===== Raw data

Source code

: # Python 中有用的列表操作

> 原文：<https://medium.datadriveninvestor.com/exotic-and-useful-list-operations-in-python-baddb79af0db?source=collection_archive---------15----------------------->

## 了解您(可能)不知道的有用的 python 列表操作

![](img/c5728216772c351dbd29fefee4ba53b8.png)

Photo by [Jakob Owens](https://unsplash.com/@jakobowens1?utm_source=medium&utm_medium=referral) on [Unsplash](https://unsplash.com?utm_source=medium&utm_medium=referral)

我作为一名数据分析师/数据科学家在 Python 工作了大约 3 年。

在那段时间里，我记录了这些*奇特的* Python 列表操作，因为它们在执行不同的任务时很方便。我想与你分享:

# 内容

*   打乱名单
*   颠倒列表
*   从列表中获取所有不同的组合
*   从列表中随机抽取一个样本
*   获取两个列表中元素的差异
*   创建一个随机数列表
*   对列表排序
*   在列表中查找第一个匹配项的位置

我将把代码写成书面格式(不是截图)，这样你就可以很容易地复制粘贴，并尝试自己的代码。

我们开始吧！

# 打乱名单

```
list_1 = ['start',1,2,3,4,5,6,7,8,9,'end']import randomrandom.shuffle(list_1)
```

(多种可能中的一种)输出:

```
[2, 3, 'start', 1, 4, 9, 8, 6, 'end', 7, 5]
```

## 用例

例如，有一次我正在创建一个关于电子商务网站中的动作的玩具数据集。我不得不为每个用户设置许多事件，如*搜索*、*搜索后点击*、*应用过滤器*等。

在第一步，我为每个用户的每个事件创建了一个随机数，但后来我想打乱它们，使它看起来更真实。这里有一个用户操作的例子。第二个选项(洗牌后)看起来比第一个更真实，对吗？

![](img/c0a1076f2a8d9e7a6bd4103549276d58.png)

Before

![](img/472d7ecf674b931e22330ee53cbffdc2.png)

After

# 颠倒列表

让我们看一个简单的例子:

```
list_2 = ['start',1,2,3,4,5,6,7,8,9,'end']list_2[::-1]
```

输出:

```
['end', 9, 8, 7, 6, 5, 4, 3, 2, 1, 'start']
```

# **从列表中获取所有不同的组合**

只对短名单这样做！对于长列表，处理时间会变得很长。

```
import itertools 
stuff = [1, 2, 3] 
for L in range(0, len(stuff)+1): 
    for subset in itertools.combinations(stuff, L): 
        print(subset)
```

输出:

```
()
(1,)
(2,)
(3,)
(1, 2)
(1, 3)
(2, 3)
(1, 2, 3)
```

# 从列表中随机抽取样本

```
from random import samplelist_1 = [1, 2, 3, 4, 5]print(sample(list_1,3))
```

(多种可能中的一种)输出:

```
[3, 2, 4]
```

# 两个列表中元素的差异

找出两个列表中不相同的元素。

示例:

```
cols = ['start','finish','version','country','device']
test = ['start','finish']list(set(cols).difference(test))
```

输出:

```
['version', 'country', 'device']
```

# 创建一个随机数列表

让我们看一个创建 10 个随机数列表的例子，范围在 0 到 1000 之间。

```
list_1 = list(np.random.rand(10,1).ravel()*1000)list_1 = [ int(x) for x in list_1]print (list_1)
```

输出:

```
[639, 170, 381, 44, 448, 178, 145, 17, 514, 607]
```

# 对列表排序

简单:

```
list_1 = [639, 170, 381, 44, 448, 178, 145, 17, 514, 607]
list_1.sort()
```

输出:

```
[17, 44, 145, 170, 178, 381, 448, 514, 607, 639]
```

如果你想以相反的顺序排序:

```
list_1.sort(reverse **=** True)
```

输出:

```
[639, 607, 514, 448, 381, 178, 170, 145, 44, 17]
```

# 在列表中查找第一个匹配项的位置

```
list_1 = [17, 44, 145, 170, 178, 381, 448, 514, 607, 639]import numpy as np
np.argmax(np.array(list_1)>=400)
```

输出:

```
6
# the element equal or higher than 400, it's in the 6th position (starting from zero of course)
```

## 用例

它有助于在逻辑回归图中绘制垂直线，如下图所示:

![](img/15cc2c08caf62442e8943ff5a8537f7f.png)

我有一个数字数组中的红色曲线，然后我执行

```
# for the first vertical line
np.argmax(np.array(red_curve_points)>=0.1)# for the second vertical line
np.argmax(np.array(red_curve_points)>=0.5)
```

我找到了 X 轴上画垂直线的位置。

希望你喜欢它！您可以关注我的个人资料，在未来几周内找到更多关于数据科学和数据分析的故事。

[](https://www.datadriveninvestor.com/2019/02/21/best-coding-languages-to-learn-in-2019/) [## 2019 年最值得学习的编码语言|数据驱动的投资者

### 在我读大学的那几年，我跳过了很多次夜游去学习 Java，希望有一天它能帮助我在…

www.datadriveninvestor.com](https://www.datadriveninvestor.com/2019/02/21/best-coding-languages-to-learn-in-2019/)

==========

# [To do]
An exact retyping of the full listing is required.

# [The answer]
Source code

: # Python 中有用的列表操作

> 原文：<https://medium.datadriveninvestor.com/exotic-and-useful-list-operations-in-python-baddb79af0db?source=collection_archive---------15----------------------->

## 了解您(可能)不知道的有用的 python 列表操作

![](img/c5728216772c351dbd29fefee4ba53b8.png)

Photo by [Jakob Owens](https://unsplash.com/@jakobowens1?utm_source=medium&utm_medium=referral) on [Unsplash](https://unsplash.com?utm_source=medium&utm_medium=referral)

我作为一名数据分析师/数据科学家在 Python 工作了大约 3 年。

在那段时间里，我记录了这些*奇特的* Python 列表操作，因为它们在执行不同的任务时很方便。我想与你分享:

# 内容

*   打乱名单
*   颠倒列表
*   从列表中获取所有不同的组合
*   从列表中随机抽取一个样本
*   获取两个列表中元素的差异
*   创建一个随机数列表
*   对列表排序
*   在列表中查找第一个匹配项的位置

我将把代码写成书面格式(不是截图)，这样你就可以很容易地复制粘贴，并尝试自己的代码。

我们开始吧！

# 打乱名单

```
list_1 = ['start',1,2,3,4,5,6,7,8,9,'end']import randomrandom.shuffle(list_1)
```

(多种可能中的一种)输出:

```
[2, 3, 'start', 1, 4, 9, 8, 6, 'end', 7, 5]
```

## 用例

例如，有一次我正在创建一个关于电子商务网站中的动作的玩具数据集。我不得不为每个用户设置许多事件，如*搜索*、*搜索后点击*、*应用过滤器*等。

在第一步，我为每个用户的每个事件创建了一个随机数，但后来我想打乱它们，使它看起来更真实。这里有一个用户操作的例子。第二个选项(洗牌后)看起来比第一个更真实，对吗？

![](img/c0a1076f2a8d9e7a6bd4103549276d58.png)

Before

![](img/472d7ecf674b931e22330ee53cbffdc2.png)

After

# 颠倒列表

让我们看一个简单的例子:

```
list_2 = ['start',1,2,3,4,5,6,7,8,9,'end']list_2[::-1]
```

输出:

```
['end', 9, 8, 7, 6, 5, 4, 3, 2, 1, 'start']
```

# **从列表中获取所有不同的组合**

只对短名单这样做！对于长列表，处理时间会变得很长。

```
import itertools 
stuff = [1, 2, 3] 
for L in range(0, len(stuff)+1): 
    for subset in itertools.combinations(stuff, L): 
        print(subset)
```

输出:

```
()
(1,)
(2,)
(3,)
(1, 2)
(1, 3)
(2, 3)
(1, 2, 3)
```

# 从列表中随机抽取样本

```
from random import samplelist_1 = [1, 2, 3, 4, 5]print(sample(list_1,3))
```

(多种可能中的一种)输出:

```
[3, 2, 4]
```

# 两个列表中元素的差异

找出两个列表中不相同的元素。

示例:

```
cols = ['start','finish','version','country','device']
test = ['start','finish']list(set(cols).difference(test))
```

输出:

```
['version', 'country', 'device']
```

# 创建一个随机数列表

让我们看一个创建 10 个随机数列表的例子，范围在 0 到 1000 之间。

```
list_1 = list(np.random.rand(10,1).ravel()*1000)list_1 = [ int(x) for x in list_1]print (list_1)
```

输出:

```
[639, 170, 381, 44, 448, 178, 145, 17, 514, 607]
```

# 对列表排序

简单:

```
list_1 = [639, 170, 381, 44, 448, 178, 145, 17, 514, 607]
list_1.sort()
```

输出:

```
[17, 44, 145, 170, 178, 381, 448, 514, 607, 639]
```

如果你想以相反的顺序排序:

```
list_1.sort(reverse **=** True)
```

输出:

```
[639, 607, 514, 448, 381, 178, 170, 145, 44, 17]
```

# 在列表中查找第一个匹配项的位置

```
list_1 = [17, 44, 145, 170, 178, 381, 448, 514, 607, 639]import numpy as np
np.argmax(np.array(list_1)>=400)
```

输出:

```
6
# the element equal or higher than 400, it's in the 6th position (starting from zero of course)
```

## 用例

它有助于在逻辑回归图中绘制垂直线，如下图所示:

![](img/15cc2c08caf62442e8943ff5a8537f7f.png)

我有一个数字数组中的红色曲线，然后我执行

```
# for the first vertical line
np.argmax(np.array(red_curve_points)>=0.1)# for the second vertical line
np.argmax(np.array(red_curve_points)>=0.5)
```

我找到了 X 轴上画垂直线的位置。

希望你喜欢它！您可以关注我的个人资料，在未来几周内找到更多关于数据科学和数据分析的故事。

[](https://www.datadriveninvestor.com/2019/02/21/best-coding-languages-to-learn-in-2019/) [## 2019 年最值得学习的编码语言|数据驱动的投资者

### 在我读大学的那几年，我跳过了很多次夜游去学习 Java，希望有一天它能帮助我在…

www.datadriveninvestor.com](https://www.datadriveninvestor.com/2019/02/21/best-coding-languages-to-learn-in-2019/)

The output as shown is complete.